START Records supplied

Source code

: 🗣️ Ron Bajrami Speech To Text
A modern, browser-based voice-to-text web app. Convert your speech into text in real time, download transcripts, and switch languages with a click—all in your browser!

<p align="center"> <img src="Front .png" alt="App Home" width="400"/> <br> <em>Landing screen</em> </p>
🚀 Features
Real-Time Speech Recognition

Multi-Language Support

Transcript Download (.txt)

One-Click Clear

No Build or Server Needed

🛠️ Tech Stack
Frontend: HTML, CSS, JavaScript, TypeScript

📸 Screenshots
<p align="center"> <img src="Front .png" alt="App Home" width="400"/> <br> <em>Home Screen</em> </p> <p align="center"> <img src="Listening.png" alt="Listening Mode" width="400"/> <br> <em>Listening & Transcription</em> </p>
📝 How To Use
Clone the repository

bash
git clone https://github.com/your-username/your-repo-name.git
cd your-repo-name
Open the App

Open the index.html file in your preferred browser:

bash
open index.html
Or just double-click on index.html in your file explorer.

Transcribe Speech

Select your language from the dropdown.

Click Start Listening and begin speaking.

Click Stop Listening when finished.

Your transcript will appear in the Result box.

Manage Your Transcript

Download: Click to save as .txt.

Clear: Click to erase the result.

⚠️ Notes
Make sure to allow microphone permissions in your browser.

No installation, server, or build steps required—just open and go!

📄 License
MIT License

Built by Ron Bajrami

END Records supplied

Exercise aim:
The data must be printed verbatim, line by line.

Answer area:
Source code

: 🗣️ Ron Bajrami Speech To Text
A modern, browser-based voice-to-text web app. Convert your speech into text in real time, download transcripts, and switch languages with a click—all in your browser!

<p align="center"> <img src="Front .png" alt="App Home" width="400"/> <br> <em>Landing screen</em> </p>
🚀 Features
Real-Time Speech Recognition

Multi-Language Support

Transcript Download (.txt)

One-Click Clear

No Build or Server Needed

🛠️ Tech Stack
Frontend: HTML, CSS, JavaScript, TypeScript

📸 Screenshots
<p align="center"> <img src="Front .png" alt="App Home" width="400"/> <br> <em>Home Screen</em> </p> <p align="center"> <img src="Listening.png" alt="Listening Mode" width="400"/> <br> <em>Listening & Transcription</em> </p>
📝 How To Use
Clone the repository

bash
git clone https://github.com/your-username/your-repo-name.git
cd your-repo-name
Open the App

Open the index.html file in your preferred browser:

bash
open index.html
Or just double-click on index.html in your file explorer.

Transcribe Speech

Select your language from the dropdown.

Click Start Listening and begin speaking.

Click Stop Listening when finished.

Your transcript will appear in the Result box.

Manage Your Transcript

Download: Click to save as .txt.

Clear: Click to erase the result.

⚠️ Notes
Make sure to allow microphone permissions in your browser.

No installation, server, or build steps required—just open and go!

📄 License
MIT License

Built by Ron Bajrami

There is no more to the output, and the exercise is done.